Topical creams and lotions are very helpful in relieving psoriasis symptoms. Its use reduces inflammation and flaking.

Other cutaneous manifestations associated with diabetes are the following.

  • Dry Skin. It is a very common condition among the diabetic population, but not exclusive to it.
  • Palmar erythema. It is an intense redness on the palms of both hands.
  • Pigmentary purpura. They are stippled spots that appear on the legs, but can spread to other parts of the body. They are orange-brown in color.
  • Lichen planus. They are flat, itchy, purple bumps.
  • Psoriasis. It is a disease in which skin cells accumulate. In this way, they form scales and dry spots that cause itching.
  • Vitiligo. A disease characterized by the loss of pigmentation in irregular areas of the skin.
  • Erysepeliform erythema. There is redness and swelling, looking similar to erysipelas. It is considered a precursor to gangrene.
  • Porphyria cutaneous late. A condition in which there are recurring blisters on areas of the body that are exposed to the sun.

Skin manifestations of diabetes complications

These signs They occur when there are complications in the course of the disease. Within this group are the following conditions.

Macroangiopathy

As such, macroangiopathy is an alteration of the arteries that is considered a severe form of atherosclerosis. In this case, the signs of diabetes that manifest on the skin are cold feet, hair loss, atrophy, shiny skin, etc. It can lead to the formation of ulcers.

Microangiopathy

In this disease, the walls of the small arteries of the heart deteriorate. On the skin, it manifests as diabetic dermopathy, pigmentary purpura, rubeosis faciei, and erythema similar to erysipelas.

Diabetic neuropathy

It corresponds to the neurological damage that can occur as a result of diabetes mellitus. Some of the manifestations of this pathology at the skin level are heat intolerance, redness, decreased sensitivity, burning in the legs (especially at night), etc.

Diabetic foot syndrome

It is one of the most common complications in diabetic patients. Refers to the ulceration or destruction of the deep tissues of the foot, including bones. The lesion is almost always circular and progresses slowly. Sometimes the ulcers become infected and form deep abscesses, which is serious.

Skin infections

They are present in a percentage of between 20 and 50% of diabetic patients. These infections can be of two types:

  • Fungal infections. Among them are candidiasis, dermatophytosis, onychomycosis, mucormycosis and blastomycosis.
  • Bacterial infections. They include impetigo, erysipelas, folliculitis, anthrax, furunculosis, styes, ecthyma, eristrasma, malignant external otitis, and pseudomonas aeruginosa.

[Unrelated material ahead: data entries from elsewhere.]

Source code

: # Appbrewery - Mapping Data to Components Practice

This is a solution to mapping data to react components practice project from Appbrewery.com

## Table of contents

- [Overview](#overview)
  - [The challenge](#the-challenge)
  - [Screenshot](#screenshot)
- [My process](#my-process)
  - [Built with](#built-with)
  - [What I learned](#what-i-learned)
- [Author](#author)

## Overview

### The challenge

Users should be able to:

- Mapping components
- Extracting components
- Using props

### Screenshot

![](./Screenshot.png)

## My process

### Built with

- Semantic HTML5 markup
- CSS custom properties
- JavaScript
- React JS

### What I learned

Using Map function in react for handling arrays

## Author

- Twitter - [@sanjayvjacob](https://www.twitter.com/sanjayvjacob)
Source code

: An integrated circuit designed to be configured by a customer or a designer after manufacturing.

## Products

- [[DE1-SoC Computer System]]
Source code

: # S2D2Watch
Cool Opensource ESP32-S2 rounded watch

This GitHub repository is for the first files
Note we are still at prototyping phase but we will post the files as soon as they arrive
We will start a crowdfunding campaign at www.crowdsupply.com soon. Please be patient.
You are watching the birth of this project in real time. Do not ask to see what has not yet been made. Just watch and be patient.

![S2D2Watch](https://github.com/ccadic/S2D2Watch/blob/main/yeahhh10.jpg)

Skin manifestations derived from treatment

They are considered an effect or reaction to drugs used to treat diabetes. It includes the following:

  • Metformin. It is an antidiabetic medication that can cause various skin problems such as rash, itching, hives, erythema, psoriasiform rash, erythema multiforme exudative and leukocytoclastic vasculitis.
  • Insulin. There are reports of allergic reaction with urticaria in 1% of patients.

Faced with signs, go to the doctor

Visit the doctor in front of the appearance of any of these signs of diabetes.

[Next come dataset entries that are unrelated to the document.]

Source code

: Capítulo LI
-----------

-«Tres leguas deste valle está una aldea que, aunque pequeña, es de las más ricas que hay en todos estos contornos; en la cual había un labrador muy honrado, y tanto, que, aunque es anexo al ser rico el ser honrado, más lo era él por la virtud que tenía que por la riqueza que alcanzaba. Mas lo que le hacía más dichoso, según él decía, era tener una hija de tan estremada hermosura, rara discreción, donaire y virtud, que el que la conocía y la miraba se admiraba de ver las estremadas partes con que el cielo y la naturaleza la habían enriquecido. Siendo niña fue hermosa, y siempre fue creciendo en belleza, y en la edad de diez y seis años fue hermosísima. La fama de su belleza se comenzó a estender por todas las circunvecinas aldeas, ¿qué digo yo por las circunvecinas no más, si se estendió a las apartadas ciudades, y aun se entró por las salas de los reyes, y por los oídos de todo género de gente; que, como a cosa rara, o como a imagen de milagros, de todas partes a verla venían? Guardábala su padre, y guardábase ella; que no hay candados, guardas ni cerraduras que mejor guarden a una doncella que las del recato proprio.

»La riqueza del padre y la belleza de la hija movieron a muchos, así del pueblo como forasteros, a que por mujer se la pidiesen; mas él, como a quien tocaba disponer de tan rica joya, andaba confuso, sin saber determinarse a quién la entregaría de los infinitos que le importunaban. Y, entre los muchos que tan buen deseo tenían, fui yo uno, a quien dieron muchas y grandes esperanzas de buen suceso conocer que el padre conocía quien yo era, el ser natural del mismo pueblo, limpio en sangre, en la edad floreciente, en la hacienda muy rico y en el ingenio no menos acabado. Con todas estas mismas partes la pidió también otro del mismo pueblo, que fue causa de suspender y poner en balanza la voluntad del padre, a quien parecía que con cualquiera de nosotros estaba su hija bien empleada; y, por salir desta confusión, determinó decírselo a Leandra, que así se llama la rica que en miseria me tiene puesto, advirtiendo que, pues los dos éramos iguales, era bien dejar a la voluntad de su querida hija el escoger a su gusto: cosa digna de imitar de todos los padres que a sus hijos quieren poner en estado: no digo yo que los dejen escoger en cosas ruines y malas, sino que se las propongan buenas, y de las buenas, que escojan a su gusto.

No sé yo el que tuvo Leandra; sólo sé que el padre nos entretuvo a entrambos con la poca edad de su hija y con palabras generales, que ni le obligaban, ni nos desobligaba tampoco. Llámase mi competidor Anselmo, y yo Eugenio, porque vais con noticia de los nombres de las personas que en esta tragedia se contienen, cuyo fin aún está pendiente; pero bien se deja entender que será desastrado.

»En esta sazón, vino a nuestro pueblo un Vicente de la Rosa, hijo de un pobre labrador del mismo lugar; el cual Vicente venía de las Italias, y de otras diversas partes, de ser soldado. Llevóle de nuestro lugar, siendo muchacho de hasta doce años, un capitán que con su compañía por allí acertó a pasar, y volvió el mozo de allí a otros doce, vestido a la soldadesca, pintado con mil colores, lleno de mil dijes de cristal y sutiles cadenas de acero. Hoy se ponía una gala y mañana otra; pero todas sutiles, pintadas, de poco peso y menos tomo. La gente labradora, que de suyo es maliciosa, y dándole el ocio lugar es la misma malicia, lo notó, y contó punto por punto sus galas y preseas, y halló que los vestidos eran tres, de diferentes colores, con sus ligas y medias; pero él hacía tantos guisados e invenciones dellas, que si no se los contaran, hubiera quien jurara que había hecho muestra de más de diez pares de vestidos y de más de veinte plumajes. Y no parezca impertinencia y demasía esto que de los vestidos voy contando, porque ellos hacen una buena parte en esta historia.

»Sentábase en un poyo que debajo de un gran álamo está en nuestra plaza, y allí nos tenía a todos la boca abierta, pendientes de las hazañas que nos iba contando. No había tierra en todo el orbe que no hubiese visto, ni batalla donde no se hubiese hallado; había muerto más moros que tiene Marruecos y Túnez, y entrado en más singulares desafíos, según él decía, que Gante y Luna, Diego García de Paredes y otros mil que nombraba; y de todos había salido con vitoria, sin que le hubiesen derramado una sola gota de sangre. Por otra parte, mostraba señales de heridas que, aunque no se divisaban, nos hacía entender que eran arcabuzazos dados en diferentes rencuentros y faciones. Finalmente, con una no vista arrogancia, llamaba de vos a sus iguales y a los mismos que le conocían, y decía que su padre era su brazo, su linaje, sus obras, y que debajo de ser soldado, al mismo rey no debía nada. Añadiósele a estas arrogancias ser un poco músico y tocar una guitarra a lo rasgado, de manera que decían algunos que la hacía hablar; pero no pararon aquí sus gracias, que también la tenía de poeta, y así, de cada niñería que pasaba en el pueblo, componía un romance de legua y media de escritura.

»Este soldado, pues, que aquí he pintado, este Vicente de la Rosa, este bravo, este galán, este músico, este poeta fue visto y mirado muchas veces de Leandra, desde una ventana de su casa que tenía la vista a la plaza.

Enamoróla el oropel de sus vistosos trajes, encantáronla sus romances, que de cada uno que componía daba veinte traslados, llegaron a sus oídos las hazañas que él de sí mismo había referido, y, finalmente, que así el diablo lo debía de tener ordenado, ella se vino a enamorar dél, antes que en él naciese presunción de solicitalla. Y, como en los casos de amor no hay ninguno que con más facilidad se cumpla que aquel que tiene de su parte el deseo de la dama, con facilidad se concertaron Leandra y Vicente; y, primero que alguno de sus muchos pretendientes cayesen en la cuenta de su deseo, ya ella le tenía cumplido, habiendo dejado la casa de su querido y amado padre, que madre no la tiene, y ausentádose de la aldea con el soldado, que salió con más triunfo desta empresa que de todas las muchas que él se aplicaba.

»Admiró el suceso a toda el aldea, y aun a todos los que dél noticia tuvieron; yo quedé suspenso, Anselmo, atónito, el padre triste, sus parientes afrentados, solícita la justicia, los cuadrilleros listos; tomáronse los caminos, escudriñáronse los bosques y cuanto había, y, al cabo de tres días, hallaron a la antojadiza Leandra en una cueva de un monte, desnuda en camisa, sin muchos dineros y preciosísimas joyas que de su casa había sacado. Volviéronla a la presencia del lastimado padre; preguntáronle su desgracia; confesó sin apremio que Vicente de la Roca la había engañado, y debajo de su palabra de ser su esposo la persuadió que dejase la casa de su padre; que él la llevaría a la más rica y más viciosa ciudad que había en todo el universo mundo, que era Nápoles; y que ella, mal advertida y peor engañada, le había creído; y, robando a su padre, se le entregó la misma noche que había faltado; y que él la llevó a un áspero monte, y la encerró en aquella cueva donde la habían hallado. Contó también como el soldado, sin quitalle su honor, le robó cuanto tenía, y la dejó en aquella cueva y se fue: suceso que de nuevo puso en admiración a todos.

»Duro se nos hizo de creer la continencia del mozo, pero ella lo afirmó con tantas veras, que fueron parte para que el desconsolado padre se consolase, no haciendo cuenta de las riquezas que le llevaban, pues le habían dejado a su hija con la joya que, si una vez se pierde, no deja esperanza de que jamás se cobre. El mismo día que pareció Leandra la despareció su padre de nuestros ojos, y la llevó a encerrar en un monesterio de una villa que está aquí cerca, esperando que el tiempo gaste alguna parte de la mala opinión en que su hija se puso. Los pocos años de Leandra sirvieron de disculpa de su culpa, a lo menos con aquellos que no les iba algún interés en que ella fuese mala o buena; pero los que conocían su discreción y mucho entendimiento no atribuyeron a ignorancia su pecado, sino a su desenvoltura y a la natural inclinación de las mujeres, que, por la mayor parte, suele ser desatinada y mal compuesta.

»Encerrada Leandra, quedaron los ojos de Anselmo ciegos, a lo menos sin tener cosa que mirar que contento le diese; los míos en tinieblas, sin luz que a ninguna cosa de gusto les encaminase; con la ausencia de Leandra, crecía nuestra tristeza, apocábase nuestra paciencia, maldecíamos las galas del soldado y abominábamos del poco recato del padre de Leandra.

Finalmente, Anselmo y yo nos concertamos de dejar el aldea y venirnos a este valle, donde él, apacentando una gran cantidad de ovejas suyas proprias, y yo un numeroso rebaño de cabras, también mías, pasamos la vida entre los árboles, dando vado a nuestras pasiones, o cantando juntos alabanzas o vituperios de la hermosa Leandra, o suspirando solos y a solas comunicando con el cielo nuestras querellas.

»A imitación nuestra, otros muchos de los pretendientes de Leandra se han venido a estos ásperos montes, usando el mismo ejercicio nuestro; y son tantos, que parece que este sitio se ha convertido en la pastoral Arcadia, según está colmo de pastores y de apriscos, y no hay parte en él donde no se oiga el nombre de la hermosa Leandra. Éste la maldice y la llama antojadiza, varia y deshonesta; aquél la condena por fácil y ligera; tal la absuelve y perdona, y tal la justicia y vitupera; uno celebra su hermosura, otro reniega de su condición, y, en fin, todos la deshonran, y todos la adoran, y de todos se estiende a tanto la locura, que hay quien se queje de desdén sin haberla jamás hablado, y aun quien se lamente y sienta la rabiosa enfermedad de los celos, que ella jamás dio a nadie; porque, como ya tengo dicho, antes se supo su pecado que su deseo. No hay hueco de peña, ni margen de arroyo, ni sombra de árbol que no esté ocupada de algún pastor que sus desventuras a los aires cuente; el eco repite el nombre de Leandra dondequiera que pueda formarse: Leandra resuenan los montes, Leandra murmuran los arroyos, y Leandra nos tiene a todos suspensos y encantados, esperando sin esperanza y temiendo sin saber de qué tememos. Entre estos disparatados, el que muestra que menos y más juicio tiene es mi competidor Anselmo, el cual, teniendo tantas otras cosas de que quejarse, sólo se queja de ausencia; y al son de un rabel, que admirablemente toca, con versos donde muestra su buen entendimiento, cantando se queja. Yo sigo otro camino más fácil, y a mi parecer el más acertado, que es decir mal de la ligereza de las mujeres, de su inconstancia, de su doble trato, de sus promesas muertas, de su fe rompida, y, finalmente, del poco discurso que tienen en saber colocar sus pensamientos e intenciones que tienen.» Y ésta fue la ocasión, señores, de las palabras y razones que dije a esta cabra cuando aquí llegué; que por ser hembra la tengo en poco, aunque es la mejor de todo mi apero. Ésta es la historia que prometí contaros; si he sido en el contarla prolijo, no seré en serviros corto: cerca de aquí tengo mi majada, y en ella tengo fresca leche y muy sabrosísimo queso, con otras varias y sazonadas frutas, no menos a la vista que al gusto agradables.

The signs of diabetes that appear on the skin are, in principle, harmless. However, this disease makes even simple dermatological problems become complicated at any given moment. For the same, any skin condition should be consulted and treated as indicated by the doctor.

These manifestations on the skin also serve as indicators or markers of both diabetes mellitus and possible complications. The appropriate thing then is to pay close attention to them.